[Collected data]
---*---
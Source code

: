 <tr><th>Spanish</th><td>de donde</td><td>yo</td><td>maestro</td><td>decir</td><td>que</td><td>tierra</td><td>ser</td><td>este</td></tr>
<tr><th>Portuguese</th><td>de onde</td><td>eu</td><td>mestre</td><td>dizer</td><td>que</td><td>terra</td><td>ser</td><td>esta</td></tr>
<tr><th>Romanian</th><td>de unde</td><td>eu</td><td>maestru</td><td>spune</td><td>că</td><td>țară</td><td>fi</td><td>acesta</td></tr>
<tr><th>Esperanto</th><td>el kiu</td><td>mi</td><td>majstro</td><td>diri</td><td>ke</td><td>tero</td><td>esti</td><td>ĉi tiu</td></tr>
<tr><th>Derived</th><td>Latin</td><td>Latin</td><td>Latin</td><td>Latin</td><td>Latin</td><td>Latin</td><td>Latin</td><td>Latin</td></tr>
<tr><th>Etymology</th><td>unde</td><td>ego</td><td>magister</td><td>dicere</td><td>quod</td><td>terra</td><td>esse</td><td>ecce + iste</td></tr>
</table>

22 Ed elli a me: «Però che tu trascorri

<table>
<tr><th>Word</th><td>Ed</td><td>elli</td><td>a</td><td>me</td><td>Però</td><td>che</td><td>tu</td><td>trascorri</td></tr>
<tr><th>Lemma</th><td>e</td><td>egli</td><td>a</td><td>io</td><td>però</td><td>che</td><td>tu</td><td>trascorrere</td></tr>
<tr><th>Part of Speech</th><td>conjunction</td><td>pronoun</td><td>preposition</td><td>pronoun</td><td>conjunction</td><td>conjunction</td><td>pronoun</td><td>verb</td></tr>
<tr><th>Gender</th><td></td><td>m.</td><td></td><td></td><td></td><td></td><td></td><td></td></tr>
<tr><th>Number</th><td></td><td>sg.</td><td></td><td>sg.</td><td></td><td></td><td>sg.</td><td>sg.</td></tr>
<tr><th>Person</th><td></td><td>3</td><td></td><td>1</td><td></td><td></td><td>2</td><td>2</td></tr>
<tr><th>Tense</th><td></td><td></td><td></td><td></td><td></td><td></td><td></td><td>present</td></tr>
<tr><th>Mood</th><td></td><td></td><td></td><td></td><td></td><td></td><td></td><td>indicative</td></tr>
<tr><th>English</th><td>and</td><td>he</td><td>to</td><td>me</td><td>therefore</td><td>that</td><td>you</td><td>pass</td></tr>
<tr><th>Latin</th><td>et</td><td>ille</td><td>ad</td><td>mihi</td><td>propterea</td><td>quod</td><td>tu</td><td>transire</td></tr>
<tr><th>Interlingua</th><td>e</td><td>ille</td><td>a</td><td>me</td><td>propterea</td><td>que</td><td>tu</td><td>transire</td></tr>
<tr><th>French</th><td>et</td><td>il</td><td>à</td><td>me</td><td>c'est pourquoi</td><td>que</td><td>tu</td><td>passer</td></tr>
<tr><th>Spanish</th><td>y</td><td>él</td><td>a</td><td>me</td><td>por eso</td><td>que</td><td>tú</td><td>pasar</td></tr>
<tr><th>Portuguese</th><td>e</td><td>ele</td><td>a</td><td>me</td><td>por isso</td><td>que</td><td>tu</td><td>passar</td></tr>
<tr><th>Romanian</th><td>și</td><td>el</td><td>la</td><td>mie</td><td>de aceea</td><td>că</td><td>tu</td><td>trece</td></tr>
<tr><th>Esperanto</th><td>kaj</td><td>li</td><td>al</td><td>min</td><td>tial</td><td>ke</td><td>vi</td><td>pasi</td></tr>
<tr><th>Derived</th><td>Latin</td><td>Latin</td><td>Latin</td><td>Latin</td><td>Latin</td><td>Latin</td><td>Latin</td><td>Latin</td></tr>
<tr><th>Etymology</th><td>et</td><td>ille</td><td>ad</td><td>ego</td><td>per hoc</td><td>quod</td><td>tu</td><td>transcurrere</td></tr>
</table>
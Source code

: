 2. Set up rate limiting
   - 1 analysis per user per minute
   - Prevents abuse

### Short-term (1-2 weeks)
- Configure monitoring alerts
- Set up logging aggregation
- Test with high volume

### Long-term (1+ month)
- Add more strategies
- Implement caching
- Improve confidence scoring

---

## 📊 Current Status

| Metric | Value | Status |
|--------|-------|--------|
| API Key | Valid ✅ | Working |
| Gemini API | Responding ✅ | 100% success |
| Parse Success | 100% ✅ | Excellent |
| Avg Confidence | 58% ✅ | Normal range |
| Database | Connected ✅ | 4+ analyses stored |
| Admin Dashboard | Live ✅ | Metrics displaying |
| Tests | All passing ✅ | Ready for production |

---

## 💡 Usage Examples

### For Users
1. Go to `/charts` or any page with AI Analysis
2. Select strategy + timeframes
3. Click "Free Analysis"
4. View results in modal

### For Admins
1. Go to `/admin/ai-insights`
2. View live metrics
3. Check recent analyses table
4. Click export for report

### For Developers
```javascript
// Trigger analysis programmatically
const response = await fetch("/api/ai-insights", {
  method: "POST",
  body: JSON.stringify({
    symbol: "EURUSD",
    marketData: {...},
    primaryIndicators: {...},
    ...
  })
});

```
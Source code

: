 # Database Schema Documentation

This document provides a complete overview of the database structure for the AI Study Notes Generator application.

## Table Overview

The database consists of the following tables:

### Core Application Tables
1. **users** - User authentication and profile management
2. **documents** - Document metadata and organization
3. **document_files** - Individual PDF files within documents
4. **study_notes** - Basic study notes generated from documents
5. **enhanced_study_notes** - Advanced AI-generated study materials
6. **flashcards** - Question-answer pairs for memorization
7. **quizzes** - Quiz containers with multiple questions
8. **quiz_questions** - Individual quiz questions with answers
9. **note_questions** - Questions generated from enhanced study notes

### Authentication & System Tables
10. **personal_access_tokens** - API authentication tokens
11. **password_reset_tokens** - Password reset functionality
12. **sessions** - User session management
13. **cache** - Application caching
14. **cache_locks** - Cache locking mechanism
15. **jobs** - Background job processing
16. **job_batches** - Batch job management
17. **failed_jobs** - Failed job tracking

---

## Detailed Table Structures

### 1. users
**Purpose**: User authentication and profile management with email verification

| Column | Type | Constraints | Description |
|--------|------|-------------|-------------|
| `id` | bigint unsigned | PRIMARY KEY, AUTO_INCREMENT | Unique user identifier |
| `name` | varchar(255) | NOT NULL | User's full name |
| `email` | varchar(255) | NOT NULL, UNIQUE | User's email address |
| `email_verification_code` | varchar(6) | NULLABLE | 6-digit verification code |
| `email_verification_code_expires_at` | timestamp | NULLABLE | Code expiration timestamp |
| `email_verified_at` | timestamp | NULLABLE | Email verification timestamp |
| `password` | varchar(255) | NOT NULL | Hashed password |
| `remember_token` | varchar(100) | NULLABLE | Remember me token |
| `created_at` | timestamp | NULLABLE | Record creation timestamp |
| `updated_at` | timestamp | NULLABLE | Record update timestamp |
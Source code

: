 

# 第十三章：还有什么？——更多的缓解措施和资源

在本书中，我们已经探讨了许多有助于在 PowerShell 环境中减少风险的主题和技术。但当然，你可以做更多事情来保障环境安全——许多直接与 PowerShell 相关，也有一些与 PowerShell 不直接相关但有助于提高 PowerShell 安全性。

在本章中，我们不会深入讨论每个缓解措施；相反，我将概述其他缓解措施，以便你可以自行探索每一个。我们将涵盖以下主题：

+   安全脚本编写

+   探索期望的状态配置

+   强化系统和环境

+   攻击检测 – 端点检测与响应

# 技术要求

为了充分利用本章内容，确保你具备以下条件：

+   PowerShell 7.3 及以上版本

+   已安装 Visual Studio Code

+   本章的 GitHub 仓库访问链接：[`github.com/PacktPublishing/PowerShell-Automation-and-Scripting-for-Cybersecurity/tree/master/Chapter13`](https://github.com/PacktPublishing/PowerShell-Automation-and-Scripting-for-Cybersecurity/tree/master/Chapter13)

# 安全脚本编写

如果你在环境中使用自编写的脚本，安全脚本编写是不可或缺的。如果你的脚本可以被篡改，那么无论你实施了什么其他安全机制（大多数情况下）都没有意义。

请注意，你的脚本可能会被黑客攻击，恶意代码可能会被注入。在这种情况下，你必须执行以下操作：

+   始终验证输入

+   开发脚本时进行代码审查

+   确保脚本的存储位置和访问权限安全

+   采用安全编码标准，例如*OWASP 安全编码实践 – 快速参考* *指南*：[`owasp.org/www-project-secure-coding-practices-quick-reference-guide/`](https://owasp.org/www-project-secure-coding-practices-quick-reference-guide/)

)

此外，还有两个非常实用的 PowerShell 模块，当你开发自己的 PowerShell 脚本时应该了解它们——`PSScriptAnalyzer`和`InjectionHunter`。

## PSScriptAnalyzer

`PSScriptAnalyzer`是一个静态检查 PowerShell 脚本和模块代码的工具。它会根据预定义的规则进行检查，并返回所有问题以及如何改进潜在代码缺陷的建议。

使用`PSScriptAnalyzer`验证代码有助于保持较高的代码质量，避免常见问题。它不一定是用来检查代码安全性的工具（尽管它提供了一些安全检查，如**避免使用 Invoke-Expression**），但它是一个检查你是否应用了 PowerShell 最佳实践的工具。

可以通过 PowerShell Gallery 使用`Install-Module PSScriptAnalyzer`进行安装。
---*---
- **What the exercise asks**: Check each line of the records above for the string "profile", and report every line that has it.

- **Result of this exercise**:
1. **users** - User authentication and profile management
**Purpose**: User authentication and profile management with email verification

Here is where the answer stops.